'''

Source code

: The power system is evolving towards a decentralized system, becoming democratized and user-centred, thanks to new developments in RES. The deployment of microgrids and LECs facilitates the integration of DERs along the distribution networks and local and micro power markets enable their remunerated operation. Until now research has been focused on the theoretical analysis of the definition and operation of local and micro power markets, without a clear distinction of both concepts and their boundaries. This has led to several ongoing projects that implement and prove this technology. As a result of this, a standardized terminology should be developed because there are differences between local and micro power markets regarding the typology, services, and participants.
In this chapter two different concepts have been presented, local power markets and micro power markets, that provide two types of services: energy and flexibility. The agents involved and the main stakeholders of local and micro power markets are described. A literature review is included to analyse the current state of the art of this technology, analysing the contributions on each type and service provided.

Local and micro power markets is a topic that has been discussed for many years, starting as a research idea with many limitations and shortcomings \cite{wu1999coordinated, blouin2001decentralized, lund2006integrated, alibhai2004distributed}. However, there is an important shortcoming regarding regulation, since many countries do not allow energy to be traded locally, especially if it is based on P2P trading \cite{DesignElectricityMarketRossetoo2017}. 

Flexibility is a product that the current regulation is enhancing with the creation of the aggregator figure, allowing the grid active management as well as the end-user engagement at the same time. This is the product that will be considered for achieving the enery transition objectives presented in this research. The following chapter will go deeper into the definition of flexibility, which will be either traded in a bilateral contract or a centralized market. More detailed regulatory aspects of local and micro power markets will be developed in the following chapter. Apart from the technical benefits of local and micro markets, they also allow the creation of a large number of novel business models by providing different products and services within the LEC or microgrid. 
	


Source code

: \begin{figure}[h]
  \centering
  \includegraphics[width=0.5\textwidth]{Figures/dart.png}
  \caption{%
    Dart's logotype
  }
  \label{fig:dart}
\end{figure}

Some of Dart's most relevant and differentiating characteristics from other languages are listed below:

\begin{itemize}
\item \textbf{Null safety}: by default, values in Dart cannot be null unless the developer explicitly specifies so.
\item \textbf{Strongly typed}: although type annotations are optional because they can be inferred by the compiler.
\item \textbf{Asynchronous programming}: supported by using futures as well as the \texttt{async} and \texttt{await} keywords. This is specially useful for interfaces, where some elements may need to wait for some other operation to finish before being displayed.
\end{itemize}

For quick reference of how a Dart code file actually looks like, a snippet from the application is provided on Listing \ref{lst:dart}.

'''

EXERCISE PROMPT: Select every line in the material above where the string "technology" occurs, and copy it.

RESPONSE AREA:
: The power system is evolving towards a decentralized system, becoming democratized and user-centred, thanks to new developments in RES. The deployment of microgrids and LECs facilitates the integration of DERs along the distribution networks and local and micro power markets enable their remunerated operation. Until now research has been focused on the theoretical analysis of the definition and operation of local and micro power markets, without a clear distinction of both concepts and their boundaries. This has led to several ongoing projects that implement and prove this technology. As a result of this, a standardized terminology should be developed because there are differences between local and micro power markets regarding the typology, services, and participants.
In this chapter two different concepts have been presented, local power markets and micro power markets, that provide two types of services: energy and flexibility. The agents involved and the main stakeholders of local and micro power markets are described. A literature review is included to analyse the current state of the art of this technology, analysing the contributions on each type and service provided.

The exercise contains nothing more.